## [EXTRACTED MATERIAL]
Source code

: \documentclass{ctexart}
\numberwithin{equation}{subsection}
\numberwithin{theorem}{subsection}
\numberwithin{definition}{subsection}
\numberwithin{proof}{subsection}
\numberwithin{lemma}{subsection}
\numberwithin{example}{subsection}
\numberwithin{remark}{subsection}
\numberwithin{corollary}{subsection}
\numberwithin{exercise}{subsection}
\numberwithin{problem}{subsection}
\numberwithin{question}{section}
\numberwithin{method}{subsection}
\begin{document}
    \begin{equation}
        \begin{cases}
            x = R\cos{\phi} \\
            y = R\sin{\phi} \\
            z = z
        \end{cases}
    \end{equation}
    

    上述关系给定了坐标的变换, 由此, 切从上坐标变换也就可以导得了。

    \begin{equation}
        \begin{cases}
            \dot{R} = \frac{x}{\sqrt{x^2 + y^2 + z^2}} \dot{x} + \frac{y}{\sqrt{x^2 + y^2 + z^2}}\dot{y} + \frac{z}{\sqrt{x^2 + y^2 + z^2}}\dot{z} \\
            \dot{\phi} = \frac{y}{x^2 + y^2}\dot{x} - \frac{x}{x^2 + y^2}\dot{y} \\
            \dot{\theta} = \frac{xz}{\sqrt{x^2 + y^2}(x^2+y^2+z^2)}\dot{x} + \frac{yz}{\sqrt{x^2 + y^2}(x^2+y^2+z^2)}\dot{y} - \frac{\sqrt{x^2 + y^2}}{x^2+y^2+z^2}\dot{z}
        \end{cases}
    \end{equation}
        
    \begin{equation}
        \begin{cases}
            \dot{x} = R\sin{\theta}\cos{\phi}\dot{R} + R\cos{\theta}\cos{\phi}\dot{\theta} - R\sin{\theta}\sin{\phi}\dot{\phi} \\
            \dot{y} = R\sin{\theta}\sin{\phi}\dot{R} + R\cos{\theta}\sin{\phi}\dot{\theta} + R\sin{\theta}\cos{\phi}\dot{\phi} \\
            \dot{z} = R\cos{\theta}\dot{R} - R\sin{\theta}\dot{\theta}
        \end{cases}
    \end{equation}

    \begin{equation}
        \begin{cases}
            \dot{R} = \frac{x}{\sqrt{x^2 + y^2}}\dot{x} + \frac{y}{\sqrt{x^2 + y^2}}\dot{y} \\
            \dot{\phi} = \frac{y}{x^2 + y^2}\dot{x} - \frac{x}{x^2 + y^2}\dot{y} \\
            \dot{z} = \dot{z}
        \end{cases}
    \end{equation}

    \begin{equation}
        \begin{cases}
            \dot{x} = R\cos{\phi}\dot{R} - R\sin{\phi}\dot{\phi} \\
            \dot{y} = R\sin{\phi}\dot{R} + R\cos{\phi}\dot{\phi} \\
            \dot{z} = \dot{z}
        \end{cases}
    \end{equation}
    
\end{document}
==
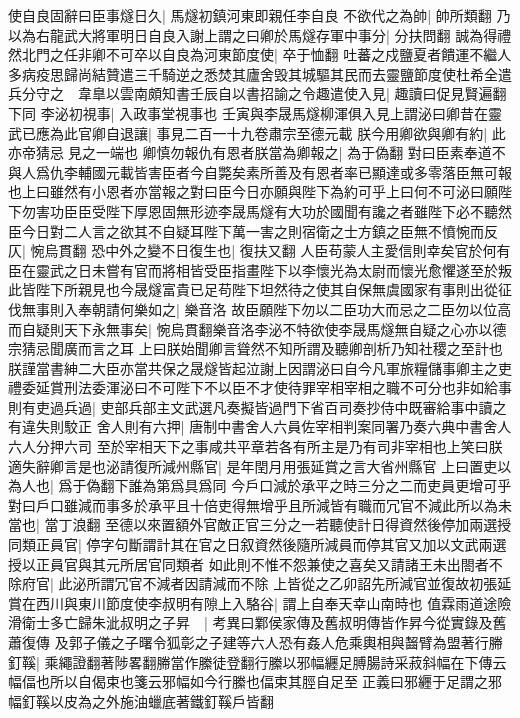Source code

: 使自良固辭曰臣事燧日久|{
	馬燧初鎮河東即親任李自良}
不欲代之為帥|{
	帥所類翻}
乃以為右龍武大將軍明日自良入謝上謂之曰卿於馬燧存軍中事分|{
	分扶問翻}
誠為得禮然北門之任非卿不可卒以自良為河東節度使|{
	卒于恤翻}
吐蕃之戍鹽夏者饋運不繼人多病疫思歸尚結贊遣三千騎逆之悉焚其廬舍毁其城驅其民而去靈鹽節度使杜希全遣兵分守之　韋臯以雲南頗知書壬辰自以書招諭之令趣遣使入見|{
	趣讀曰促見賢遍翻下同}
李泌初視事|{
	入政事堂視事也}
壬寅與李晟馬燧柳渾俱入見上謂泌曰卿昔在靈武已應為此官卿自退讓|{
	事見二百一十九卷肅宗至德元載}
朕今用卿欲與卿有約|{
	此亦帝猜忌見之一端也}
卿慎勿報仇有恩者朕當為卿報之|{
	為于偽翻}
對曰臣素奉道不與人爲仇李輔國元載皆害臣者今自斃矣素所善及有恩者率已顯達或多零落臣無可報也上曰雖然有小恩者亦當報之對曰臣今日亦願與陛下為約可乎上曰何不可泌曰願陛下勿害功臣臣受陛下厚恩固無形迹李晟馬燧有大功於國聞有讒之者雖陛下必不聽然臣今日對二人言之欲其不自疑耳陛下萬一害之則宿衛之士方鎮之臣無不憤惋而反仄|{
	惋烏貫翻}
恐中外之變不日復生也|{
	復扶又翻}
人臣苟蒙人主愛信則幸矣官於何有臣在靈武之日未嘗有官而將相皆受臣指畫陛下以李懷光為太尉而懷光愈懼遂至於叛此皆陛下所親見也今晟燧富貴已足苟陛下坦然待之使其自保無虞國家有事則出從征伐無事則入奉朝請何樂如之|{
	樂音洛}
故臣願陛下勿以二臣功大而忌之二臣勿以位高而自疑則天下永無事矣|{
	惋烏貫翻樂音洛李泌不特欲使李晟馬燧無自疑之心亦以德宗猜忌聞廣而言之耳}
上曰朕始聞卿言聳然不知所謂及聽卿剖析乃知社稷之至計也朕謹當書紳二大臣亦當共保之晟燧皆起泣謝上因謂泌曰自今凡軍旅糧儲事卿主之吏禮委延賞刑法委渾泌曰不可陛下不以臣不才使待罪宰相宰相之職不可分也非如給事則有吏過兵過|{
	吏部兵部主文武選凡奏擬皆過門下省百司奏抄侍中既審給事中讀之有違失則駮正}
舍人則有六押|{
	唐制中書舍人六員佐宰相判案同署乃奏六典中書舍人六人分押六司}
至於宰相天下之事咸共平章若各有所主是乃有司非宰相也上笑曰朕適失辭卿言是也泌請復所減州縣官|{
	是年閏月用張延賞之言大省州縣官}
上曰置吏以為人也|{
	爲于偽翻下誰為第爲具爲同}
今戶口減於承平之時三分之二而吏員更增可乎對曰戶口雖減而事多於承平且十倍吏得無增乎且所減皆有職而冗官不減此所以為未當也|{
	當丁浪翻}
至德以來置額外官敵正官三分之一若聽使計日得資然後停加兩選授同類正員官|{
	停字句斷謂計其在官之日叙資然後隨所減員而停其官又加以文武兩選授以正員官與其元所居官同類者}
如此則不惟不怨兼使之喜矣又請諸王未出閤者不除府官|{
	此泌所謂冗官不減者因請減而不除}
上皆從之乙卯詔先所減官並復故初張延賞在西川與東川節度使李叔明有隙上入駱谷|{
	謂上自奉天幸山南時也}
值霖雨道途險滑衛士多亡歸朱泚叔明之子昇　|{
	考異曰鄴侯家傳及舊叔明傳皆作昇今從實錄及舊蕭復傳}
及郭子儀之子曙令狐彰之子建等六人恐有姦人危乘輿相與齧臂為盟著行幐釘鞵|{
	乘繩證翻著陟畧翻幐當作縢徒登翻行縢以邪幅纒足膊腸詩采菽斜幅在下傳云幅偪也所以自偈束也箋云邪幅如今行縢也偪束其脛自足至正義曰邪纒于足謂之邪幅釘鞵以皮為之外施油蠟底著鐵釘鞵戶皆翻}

## [PROMPT]
Find the word "numberwithin" in the entries above, then copy each line that holds it.

## [RESULT]
\numberwithin{equation}{subsection}
\numberwithin{theorem}{subsection}
\numberwithin{definition}{subsection}
\numberwithin{proof}{subsection}
\numberwithin{lemma}{subsection}
\numberwithin{example}{subsection}
\numberwithin{remark}{subsection}
\numberwithin{corollary}{subsection}
\numberwithin{exercise}{subsection}
\numberwithin{problem}{subsection}
\numberwithin{question}{section}
\numberwithin{method}{subsection}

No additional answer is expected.